_Records supplied_.
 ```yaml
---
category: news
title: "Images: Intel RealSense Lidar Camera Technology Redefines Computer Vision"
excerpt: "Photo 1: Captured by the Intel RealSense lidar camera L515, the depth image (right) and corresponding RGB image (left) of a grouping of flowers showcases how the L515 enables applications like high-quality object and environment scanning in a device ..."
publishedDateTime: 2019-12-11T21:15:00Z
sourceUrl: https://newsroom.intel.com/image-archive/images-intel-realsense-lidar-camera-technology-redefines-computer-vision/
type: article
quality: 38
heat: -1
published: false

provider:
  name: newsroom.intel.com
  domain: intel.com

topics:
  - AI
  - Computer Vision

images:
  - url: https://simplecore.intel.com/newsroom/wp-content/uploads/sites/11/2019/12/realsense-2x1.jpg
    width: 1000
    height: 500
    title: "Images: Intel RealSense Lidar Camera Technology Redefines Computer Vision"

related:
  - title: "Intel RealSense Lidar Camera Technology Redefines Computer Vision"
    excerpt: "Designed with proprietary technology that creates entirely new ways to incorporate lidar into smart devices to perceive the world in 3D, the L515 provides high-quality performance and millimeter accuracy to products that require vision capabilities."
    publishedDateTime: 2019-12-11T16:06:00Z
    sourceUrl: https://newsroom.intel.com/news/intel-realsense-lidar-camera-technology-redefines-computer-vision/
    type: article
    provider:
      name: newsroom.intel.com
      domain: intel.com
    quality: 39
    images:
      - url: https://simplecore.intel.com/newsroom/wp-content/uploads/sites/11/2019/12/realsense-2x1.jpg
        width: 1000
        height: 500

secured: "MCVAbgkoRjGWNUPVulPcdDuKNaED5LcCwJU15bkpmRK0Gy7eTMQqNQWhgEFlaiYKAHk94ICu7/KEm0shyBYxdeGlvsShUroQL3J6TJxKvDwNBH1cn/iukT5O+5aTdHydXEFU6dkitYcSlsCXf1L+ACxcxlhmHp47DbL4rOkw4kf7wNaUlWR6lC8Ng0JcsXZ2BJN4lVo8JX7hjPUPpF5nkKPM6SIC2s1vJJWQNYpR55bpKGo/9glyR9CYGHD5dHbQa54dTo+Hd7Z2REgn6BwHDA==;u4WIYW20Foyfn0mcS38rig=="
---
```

_What you are asked to do_. If a line in the material above contains "newsroom", show that line.

_Output of the exercise_.
sourceUrl: https://newsroom.intel.com/image-archive/images-intel-realsense-lidar-camera-technology-redefines-computer-vision/
  name: newsroom.intel.com
  - url: https://simplecore.intel.com/newsroom/wp-content/uploads/sites/11/2019/12/realsense-2x1.jpg
    sourceUrl: https://newsroom.intel.com/news/intel-realsense-lidar-camera-technology-redefines-computer-vision/
      name: newsroom.intel.com
      - url: https://simplecore.intel.com/newsroom/wp-content/uploads/sites/11/2019/12/realsense-2x1.jpg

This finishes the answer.